3 Findings and discussion

Tables 2 and 3 summarize the findings of our analysis of the 103 papers. Specifically, the tables show, respectively, the distribution of these papers by level (school, university, school and university, or discipline) and contribution (breaking ground or building ground) across the seven possible combinations of the instructional triangle categories (S, T, C, SC, ST, TC, STC). There are several broad observations to draw from the tables:

  1. 1)

    Almost half of the papers in the sample (49 out of 103) fell in the SC category.
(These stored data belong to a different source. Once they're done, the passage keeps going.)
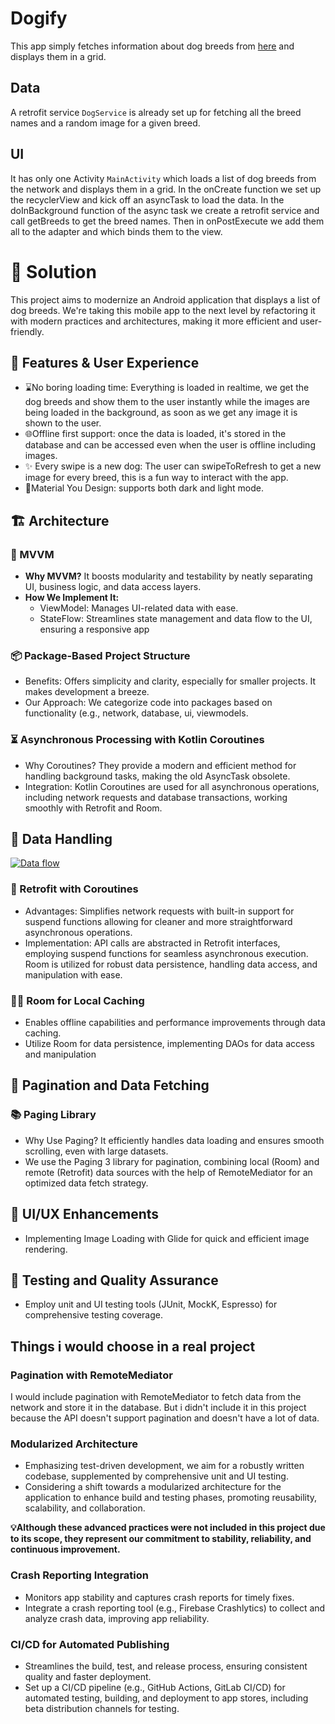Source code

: # Dogify

This app simply fetches information about dog breeds from [here](https://dog.ceo/dog-api/documentation/) and displays
them in a grid.

## Data

A retrofit service `DogService` is already set up for fetching all the breed names and a random image for a given breed.

## UI

It has only one Activity `MainActivity` which loads a list of dog breeds from the network and displays them in a grid.
In the onCreate function we set up the recyclerView and kick off an asyncTask to load the data.
In the doInBackground function of the async task we create a retrofit service and call getBreeds to get the breed names.
Then in onPostExecute we add them all to the adapter and which binds them to the view.

# 🚀 Solution

This project aims to modernize an Android application that displays a list of dog breeds.
We're taking this mobile app to the next level by refactoring it with modern practices and architectures, making it more
efficient and user-friendly.

## 🎯 Features & User Experience
- ⌛️No boring loading time: Everything is loaded in realtime, we get the dog breeds and show them to the user instantly while the images are being loaded in the background, as soon as we get any image it is shown to the user.
- 🌐Offline first support: once the data is loaded, it's stored in the database and can be accessed even when the user is offline including images.
- ✨ Every swipe is a new dog: The user can swipeToRefresh to get a new image for every breed, this is a fun way to interact with the app.
- 🎨Material You Design: supports both dark and light mode.

## 🏗 Architecture

### 🌟 MVVM

- **Why MVVM?** It boosts modularity and testability by neatly separating UI, business logic, and data access layers.
- **How We Implement It:**
	- ViewModel: Manages UI-related data with ease.
	- StateFlow: Streamlines state management and data flow to the UI, ensuring a responsive app

### 📦 Package-Based Project Structure

- Benefits: Offers simplicity and clarity, especially for smaller projects. It makes development a breeze.
- Our Approach: We categorize code into packages based on functionality (e.g., network, database, ui, viewmodels.

### ⏳ Asynchronous Processing with Kotlin Coroutines

- Why Coroutines? They provide a modern and efficient method for handling background tasks, making the old AsyncTask
  obsolete.
- Integration: Kotlin Coroutines are used for all asynchronous operations, including network requests and database
  transactions, working smoothly with Retrofit and Room.

## 💾 Data Handling

[![Data flow](https://mermaid.ink/img/pako:eNqFk8FOwzAMhl_Fynm8QA9IGwUJoUpTJ3bqxTTusGiSkqQghHh3nLQIthXYYVrtr7_t3_O7ap0mVahAzyPZlkrGg0fTWJDPgD5yywPaCGvAAGurvWMN62E4J_ZVQvZMr5Vo9udAnfI1DS5wdP5tocb2NiGlO8DGE-mQIudYuclCzhkoMeIDBpqg9cXl5b4qpIYMEyJoyU6ZfSWpuoAbiu3jj3gtYanx_UrP8uU60NLDQ-5hlt7eXkwSNcXR21_B3rkBOueBUCrlzJRYLMcGD5TxE_KsXiaPlcpNAVdShWYZtPqnDFn9PWRidxSTccGNvqXUe_RjfJyYcjNVuzY8-QYvjHDnYs8Wbnr3-iU1W5yMhxA9ff1XxOE0XAH3g7xOcD8vDvsIHXuZNbIhsQc128OCJVtP3cl2Fo0YZo70CXlsySJGfaDkSx5eoLTEP7ZjnKf_2kGtObKz2P_ZziImnaiVMuQNspYjfE_hRklnhhpVyE-N_qlRjf0QDsfodm-2VYXsjVZqzEbPB3scvNbpwlTRoQy8UpQfq-nS88F_fAItlz5L?type=png)](https://mermaid.live/edit#pako:eNqFk8FOwzAMhl_Fynm8QA9IGwUJoUpTJ3bqxTTusGiSkqQghHh3nLQIthXYYVrtr7_t3_O7ap0mVahAzyPZlkrGg0fTWJDPgD5yywPaCGvAAGurvWMN62E4J_ZVQvZMr5Vo9udAnfI1DS5wdP5tocb2NiGlO8DGE-mQIudYuclCzhkoMeIDBpqg9cXl5b4qpIYMEyJoyU6ZfSWpuoAbiu3jj3gtYanx_UrP8uU60NLDQ-5hlt7eXkwSNcXR21_B3rkBOueBUCrlzJRYLMcGD5TxE_KsXiaPlcpNAVdShWYZtPqnDFn9PWRidxSTccGNvqXUe_RjfJyYcjNVuzY8-QYvjHDnYs8Wbnr3-iU1W5yMhxA9ff1XxOE0XAH3g7xOcD8vDvsIHXuZNbIhsQc128OCJVtP3cl2Fo0YZo70CXlsySJGfaDkSx5eoLTEP7ZjnKf_2kGtObKz2P_ZziImnaiVMuQNspYjfE_hRklnhhpVyE-N_qlRjf0QDsfodm-2VYXsjVZqzEbPB3scvNbpwlTRoQy8UpQfq-nS88F_fAItlz5L)

### 📡 Retrofit with Coroutines

- Advantages: Simplifies network requests with built-in support for suspend functions allowing for cleaner and more
  straightforward asynchronous operations.
- Implementation: API calls are abstracted in Retrofit interfaces, employing suspend functions for seamless asynchronous
  execution. Room is utilized for robust data persistence, handling data access, and manipulation with ease.

### ✍🏼 Room for Local Caching

- Enables offline capabilities and performance improvements through data caching.
- Utilize Room for data persistence, implementing DAOs for data access and manipulation

## 📃 Pagination and Data Fetching

### 📚 Paging Library

- Why Use Paging? It efficiently handles data loading and ensures smooth scrolling, even with large datasets.
- We use the Paging 3 library for pagination, combining local (Room) and remote (Retrofit) data sources with the help of
  RemoteMediator for an optimized data fetch strategy.

## 🎨 UI/UX Enhancements

- Implementing Image Loading with Glide for quick and efficient image rendering.

## 🧪 Testing and Quality Assurance

- Employ unit and UI testing tools (JUnit, MockK, Espresso) for comprehensive testing coverage.

## Things i would choose in a real project

### Pagination with RemoteMediator
I would include pagination with RemoteMediator to fetch data from the network and store it in the database. But i didn't include it in this project because the API doesn't support pagination and doesn't have a lot of data.

### Modularized Architecture

- Emphasizing test-driven development, we aim for a robustly written codebase, supplemented by comprehensive unit and UI
  testing.
- Considering a shift towards a modularized architecture for the application to enhance build and testing phases,
  promoting reusability, scalability, and collaboration.

**💡Although these advanced practices were not included in this project due to its scope, they represent our commitment
to stability, reliability, and continuous improvement.**

### Crash Reporting Integration

- Monitors app stability and captures crash reports for timely fixes.
- Integrate a crash reporting tool (e.g., Firebase Crashlytics) to collect and analyze crash data, improving app
  reliability.

### CI/CD for Automated Publishing

- Streamlines the build, test, and release process, ensuring consistent quality and faster deployment.
- Set up a CI/CD pipeline (e.g., GitHub Actions, GitLab CI/CD) for automated testing, building, and deployment to app
  stores, including beta distribution channels for testing.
This finding accords with the observation that the field thus far has produced a substantial number of frameworks and research findings related to students’ engagement with proving, especially students’ difficulties with proving tasks (Mariotti et al., 2018; Stylianides et al., 2017).

  2. 2)

    About a quarter of the papers in the sample (23 out of 103) fell in the STC category. This reflects a current emphasis in the literature (Mariotti et al., 2018) to viewing instructional practice in the area of proof and proving in a rather holistic way, considering all actors involved (students and teacher) as well as their interactions with the content. Although our review did not cover the pre-2018 period, we believe this is an emerging trend in the literature partly as a response to calls for more classroom-based studies (Mariotti, 2006; Mariotti et al., 2018) and research on classroom-based interventions (G. Stylianides & A. Stylianides, 2017; G. Stylianides et al., 2017) to better understand the teacher’s role in facilitating students’ interactions with proving (even that of teachers in the shadow education system; Moutsios-Rentzos & Plyta, 2019). Moreover, this trend echoes related efforts in the broader field of mathematics education that address emerging complex mathematics teaching and learning environments (Moutsios-Rentzos et al, 2017).

  3. 3)

    There were only few papers (ranging from 0 to 4) in the categories that did not include C in them, namely, the S, T, and ST categories. This shows that, recent research in the area of proof and proving, rarely considered students or teachers in isolation of the mathematical content within which proof and proving occurs. This is especially true in the case of the teachers who seem to be a focus of investigations predominantly when content is involved (never on their own and only once with students). It suggests further that mathematics education research on proof and proving has a strong disciplinary identity (Mariotti et al., 2018), which potentially differentiates it from other mathematics education research strands that treat (for good reasons) the content more as a research context rather than as a core part of it.

  4. 4)

    More papers focused on the university level as compared to the school level (53 vs. 37, respectively), with 9 papers pertaining to both. The remaining 4 papers related to the discipline and were all in the C category. Although the higher representation of the university papers in the sample may relate to our decision to allocate to this level teacher education papers with preservice teachers, it is also indicative of the broad educational focus of the researchers in the field as reflected, for example, in the contributions in the proof-related working groups of the recent ICME and CERME congresses.

  5. 5)

    Twenty out of the 103 papers’ contribution was deemed to be breaking ground, with 10 of those papers making an explicit theoretical contribution, 7 a methodological contribution, and 3 both. The representation of these 20 papers was uneven across the seven instructional triangle categories. More than half of the papers in the C category made such a contribution (8 out of 13); about one in five in the STC category (5 out of 23); and about one in ten in the SC category (5 out of 49). The remaining 2 papers which made such a contribution belonged to the S and ST categories.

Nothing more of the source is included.